Tidak Hadiri Acara Presiden, SBY Sindir Kades Wonosobo
Kamis, 09 Mar 2006 14:09 WIB
Wonosobo - Apa yang ditanyakan Presiden Susilo Bambang Yudhoyono (SBY) ketika mengawali dan mengakhiri sambutan di hadapan petani di Wonosobo. Ternyata bukan soal panen atau kepemilikan lahan para petani. Melainkan soal keberadaan para perangkat desa.Pada awal sambutan di depan ratusan petani peserta temu wicara, SBY membuka pidatonya dengan pernyataan, "Di sini hadir pejabat-pejabat dari Jawa Tengah, ada Pangdam, Kapolda, dan Kepala Kejaksaan. Terus ada camat?
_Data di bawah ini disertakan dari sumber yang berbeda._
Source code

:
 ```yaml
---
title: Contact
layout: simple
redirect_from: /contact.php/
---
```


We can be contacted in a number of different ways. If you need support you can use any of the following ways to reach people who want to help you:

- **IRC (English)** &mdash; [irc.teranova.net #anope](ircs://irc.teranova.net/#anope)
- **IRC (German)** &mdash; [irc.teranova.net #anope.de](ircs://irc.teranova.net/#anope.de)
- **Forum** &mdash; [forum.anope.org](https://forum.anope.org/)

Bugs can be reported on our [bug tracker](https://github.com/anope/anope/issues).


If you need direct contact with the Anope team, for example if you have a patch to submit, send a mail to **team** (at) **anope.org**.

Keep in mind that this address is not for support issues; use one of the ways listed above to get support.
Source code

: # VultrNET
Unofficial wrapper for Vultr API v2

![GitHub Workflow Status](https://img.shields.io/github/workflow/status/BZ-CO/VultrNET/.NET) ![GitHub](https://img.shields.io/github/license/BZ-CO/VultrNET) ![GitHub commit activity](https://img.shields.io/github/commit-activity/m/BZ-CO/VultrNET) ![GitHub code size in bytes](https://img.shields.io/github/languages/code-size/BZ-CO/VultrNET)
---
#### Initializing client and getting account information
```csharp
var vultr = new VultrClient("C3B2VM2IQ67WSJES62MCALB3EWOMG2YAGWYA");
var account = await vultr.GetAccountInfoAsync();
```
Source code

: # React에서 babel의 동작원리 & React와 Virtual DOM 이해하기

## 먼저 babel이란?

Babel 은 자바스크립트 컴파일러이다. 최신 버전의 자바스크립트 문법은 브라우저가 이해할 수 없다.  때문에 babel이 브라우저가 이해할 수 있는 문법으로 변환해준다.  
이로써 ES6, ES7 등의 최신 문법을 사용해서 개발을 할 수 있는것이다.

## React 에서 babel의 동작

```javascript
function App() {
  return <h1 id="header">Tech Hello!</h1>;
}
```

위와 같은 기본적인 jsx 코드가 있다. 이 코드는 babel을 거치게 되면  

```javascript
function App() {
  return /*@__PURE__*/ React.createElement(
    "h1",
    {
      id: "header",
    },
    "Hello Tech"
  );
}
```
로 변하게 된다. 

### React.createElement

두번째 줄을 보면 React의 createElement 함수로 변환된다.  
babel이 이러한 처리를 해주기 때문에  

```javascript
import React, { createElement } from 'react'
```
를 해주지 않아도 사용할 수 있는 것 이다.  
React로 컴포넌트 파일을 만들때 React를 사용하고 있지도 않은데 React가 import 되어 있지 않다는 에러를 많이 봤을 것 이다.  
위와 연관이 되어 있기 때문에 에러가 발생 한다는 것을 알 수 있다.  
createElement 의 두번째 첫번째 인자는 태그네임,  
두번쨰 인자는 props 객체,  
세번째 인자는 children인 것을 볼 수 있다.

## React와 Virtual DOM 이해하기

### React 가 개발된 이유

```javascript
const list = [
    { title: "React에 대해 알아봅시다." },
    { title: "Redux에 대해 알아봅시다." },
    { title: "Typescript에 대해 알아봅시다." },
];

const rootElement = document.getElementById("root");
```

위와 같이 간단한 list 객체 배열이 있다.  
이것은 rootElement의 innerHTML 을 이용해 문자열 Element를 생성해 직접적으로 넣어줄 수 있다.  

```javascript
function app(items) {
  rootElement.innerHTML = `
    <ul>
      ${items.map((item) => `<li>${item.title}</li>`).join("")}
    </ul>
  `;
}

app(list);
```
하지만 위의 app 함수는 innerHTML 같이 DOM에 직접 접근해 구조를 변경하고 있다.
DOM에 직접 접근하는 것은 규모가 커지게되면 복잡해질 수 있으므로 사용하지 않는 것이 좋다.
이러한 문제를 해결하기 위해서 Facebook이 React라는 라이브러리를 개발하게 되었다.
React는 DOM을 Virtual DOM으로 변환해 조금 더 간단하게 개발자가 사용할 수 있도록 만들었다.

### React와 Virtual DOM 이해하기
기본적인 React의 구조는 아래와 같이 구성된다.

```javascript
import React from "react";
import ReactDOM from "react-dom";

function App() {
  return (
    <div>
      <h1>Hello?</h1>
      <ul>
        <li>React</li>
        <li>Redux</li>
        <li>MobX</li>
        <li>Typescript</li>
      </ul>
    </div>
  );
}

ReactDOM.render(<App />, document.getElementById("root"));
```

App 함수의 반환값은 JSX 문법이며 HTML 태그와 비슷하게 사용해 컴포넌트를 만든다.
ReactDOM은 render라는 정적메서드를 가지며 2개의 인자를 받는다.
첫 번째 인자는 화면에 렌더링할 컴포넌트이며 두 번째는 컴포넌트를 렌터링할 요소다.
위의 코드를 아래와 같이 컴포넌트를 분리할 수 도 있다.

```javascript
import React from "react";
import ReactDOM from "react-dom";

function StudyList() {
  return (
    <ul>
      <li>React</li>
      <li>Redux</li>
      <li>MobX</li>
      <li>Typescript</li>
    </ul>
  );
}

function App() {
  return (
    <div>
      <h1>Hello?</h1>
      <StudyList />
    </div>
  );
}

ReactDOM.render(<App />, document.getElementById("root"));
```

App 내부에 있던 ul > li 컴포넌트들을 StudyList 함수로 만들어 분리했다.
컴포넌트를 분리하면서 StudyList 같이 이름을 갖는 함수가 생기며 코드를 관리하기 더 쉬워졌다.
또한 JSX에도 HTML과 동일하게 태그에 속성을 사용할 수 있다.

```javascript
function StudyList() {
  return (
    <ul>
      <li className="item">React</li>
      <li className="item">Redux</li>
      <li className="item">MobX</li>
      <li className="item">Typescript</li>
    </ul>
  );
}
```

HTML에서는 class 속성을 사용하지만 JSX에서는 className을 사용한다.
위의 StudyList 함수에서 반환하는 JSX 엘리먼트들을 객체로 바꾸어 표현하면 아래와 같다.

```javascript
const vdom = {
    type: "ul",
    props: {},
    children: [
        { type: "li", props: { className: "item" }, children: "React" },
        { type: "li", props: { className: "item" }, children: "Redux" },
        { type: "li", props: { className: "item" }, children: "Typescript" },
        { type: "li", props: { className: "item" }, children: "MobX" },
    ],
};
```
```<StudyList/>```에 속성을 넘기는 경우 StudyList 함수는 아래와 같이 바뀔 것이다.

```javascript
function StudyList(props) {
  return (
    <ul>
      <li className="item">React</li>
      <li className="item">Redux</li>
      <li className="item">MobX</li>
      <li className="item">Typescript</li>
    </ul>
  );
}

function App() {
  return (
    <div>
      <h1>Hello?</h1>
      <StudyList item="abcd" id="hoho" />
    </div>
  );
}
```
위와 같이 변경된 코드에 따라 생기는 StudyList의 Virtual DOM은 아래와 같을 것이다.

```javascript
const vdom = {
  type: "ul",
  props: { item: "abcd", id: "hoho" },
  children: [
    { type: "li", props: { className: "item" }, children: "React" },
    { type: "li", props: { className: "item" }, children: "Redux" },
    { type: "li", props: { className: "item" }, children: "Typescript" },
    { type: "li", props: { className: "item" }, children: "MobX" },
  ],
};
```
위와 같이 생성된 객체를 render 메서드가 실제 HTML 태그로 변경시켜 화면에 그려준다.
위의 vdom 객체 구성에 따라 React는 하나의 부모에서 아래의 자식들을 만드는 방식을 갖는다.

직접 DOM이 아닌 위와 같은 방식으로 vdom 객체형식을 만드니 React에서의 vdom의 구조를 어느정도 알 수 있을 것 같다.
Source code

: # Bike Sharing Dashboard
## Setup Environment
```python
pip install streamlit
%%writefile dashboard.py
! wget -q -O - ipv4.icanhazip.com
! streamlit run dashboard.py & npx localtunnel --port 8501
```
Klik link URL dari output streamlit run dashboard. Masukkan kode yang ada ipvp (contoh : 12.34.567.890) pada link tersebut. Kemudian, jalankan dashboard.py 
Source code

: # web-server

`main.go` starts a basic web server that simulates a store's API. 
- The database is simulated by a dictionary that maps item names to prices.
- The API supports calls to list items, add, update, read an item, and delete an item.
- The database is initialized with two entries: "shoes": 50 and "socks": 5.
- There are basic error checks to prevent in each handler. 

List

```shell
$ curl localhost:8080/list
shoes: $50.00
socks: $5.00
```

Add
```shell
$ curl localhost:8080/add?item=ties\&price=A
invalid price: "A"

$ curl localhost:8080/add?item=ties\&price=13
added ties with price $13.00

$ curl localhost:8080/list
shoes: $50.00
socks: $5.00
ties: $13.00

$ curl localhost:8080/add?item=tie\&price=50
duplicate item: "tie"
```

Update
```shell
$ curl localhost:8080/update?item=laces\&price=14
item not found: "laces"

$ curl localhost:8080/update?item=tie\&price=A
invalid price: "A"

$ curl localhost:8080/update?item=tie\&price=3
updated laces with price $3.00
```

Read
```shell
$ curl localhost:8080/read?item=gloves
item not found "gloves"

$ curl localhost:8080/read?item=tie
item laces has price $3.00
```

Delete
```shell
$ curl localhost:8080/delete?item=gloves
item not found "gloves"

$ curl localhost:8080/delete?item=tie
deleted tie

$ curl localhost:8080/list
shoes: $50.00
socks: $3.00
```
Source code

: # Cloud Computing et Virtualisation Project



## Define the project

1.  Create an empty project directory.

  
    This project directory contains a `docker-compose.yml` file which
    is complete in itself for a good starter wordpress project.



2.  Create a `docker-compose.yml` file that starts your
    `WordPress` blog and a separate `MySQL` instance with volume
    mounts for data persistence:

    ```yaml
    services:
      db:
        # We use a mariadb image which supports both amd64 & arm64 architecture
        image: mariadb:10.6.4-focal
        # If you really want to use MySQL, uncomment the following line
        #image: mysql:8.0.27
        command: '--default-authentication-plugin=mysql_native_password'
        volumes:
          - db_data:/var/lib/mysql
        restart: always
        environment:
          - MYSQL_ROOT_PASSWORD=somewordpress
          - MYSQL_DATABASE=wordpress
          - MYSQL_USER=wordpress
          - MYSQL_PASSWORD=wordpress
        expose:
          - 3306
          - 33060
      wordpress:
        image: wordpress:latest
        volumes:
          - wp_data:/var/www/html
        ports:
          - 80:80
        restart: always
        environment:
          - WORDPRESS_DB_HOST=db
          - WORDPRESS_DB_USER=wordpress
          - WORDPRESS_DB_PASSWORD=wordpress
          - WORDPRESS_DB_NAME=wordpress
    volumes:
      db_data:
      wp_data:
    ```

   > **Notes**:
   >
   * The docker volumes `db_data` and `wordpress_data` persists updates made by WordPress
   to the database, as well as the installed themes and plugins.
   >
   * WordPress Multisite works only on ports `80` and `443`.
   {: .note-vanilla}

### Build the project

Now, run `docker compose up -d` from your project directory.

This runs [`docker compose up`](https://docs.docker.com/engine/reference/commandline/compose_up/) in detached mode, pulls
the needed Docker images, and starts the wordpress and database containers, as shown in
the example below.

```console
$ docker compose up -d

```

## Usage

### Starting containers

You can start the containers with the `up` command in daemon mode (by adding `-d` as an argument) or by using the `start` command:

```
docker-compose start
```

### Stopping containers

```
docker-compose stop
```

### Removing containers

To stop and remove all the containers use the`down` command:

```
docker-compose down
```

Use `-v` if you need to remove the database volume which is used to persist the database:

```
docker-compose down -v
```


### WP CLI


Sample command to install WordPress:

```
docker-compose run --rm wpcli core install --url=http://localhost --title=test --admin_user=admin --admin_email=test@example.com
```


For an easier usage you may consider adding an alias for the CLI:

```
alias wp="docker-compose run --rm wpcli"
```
Ada kepala desa?Silahkan acungkan tangan...!" kata SBY saat pidato membuka acara temu wicara dengan petani di lapangan Desa Siwuran, Kecamatan Garung, Wonosobo, Jawa Tengah, sekitar 10 km dari kota Wonosobo ke arah Pegunungan Dieng, Kamis (9/3/2006).Mendapat pertanyaan dari SBY, warga yang hadir hanya saling pandang dan menunggu ada yang mengacungkan tangan. Namun, setelah ditunggu cukup lama tidak ada yang mengacungkan tangan, beberapa orang petani berteriak cukup keras. "Sedang demo ke Jakarta," ujar mereka.Mendengar pernyataan itu, SBY langsung tersenyum. Namun dia tidak meneruskan soal keberadaan para perangkat desa ini. Dalam sambutan selanjutnya, SBY meminta Pemda untuk segera mengembangkan objek wisata Dieng. Dengan pengembangan itu diharapkan akan ada pembukaan lapangan kerja dan akhirnya meningkatkan kesejahteraan masyarakat.Mengenai masalah pertanian, SBY menyoroti soal masih kurang berkualitasnya komoditas yang dihasilkan petani dan masalah-masalh seperti pupuk.Ketika mengakhiri sambutan, SBY yang didampingi Menteri Pertanian Anton Apriantono, Menko Kesra Aburizal Bakrie dan Seskab Sudi Silalahi kembali mempersoalkan perangkat desa yang berbondong-bondong demo ke Jakarta.